▶ [Action item]:
Consider the material that follows. How many of its lines contain "counts"? Reply with the number alone.
BEGIN Information
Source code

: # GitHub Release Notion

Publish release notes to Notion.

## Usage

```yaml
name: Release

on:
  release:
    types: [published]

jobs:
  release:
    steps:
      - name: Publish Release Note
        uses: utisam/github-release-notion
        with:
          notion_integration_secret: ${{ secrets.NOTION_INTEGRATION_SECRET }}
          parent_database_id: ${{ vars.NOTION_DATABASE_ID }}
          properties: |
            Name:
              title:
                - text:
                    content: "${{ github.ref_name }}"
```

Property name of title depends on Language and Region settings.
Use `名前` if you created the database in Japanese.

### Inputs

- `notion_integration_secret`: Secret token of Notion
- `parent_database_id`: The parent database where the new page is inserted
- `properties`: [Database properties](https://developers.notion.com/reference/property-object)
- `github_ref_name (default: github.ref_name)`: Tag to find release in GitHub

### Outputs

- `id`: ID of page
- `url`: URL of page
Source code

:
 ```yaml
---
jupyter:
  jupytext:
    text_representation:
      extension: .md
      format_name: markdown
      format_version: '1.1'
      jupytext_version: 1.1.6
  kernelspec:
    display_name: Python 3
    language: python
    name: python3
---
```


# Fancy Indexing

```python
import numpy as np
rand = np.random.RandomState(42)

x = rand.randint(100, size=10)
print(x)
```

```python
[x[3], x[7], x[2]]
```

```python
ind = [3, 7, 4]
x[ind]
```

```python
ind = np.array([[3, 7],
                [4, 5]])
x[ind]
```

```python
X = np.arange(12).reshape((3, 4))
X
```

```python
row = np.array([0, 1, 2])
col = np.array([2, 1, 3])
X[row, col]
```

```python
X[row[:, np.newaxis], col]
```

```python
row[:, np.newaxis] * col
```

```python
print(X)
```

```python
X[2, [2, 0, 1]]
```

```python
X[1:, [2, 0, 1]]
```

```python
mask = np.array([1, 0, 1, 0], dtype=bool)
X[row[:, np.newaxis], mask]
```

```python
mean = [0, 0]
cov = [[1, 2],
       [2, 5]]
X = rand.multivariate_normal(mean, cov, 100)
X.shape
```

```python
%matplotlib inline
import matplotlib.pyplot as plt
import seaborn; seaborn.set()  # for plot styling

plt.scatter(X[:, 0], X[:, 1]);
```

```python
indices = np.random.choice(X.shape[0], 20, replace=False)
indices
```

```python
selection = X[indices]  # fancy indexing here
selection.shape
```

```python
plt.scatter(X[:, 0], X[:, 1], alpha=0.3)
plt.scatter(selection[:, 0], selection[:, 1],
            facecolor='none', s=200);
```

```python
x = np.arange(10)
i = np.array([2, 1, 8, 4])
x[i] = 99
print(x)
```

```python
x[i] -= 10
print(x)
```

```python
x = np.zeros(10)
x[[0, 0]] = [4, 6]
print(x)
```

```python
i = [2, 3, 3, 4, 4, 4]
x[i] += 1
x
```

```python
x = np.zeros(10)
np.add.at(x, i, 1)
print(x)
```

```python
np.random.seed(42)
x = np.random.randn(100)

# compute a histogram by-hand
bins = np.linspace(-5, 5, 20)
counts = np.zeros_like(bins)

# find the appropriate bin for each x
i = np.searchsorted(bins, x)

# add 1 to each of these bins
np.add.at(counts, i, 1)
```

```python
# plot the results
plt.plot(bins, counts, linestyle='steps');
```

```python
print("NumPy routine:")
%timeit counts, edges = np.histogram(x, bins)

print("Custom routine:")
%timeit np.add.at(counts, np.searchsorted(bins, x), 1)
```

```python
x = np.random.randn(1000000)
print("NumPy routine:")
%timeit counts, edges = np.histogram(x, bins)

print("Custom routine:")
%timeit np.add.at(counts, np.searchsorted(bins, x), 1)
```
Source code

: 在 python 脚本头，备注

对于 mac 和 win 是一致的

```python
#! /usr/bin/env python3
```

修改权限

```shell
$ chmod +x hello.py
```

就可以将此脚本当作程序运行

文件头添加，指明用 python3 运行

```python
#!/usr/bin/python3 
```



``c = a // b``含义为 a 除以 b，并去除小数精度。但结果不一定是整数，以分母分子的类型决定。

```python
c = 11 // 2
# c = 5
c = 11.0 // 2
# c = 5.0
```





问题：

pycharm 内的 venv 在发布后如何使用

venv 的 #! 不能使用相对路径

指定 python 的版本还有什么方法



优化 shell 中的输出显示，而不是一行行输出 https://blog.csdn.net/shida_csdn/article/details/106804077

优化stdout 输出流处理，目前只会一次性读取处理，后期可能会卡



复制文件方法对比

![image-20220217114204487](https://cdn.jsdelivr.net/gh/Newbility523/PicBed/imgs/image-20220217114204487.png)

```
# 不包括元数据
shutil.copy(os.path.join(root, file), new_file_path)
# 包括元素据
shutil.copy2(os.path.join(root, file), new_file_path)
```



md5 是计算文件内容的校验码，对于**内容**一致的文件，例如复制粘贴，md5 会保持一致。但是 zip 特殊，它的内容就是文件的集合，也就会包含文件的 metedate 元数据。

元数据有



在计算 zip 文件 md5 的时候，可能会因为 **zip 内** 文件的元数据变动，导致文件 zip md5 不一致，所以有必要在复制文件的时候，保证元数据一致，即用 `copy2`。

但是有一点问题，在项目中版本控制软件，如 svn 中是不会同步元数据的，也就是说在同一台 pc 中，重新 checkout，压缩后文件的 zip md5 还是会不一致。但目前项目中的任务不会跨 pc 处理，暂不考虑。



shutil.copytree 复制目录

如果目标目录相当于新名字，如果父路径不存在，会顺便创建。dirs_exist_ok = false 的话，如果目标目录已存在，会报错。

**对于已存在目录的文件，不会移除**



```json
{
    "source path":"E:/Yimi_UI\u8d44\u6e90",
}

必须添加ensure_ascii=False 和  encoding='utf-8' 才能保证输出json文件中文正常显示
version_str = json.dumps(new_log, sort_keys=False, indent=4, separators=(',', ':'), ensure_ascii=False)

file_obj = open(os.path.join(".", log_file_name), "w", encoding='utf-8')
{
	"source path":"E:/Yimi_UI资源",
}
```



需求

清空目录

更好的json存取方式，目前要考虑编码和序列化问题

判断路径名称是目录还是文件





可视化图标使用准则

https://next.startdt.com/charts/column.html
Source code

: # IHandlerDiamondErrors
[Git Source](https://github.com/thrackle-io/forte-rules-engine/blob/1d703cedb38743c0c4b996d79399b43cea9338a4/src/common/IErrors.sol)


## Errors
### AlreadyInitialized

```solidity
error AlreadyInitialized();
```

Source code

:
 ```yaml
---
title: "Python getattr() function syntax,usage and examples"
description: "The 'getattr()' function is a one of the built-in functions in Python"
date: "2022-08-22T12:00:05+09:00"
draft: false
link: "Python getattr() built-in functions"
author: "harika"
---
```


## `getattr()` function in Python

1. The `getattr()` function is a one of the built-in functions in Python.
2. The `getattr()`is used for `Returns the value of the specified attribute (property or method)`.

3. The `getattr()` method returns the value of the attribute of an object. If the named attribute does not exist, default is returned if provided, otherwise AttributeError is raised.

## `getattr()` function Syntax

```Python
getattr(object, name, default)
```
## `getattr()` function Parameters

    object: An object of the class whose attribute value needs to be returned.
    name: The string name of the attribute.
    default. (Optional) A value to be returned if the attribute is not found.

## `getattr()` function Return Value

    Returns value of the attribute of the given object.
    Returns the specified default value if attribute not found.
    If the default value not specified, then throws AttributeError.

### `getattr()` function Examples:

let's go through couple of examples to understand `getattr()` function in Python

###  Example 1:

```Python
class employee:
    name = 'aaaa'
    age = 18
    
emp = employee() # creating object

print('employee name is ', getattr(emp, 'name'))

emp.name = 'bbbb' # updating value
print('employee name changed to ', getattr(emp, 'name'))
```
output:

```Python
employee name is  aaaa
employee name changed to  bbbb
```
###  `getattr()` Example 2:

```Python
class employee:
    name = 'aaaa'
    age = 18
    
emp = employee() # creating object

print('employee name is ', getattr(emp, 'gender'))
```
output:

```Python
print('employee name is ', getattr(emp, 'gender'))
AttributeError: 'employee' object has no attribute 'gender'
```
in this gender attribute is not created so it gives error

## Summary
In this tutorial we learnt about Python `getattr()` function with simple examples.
END Information
▶ [Task result]:
7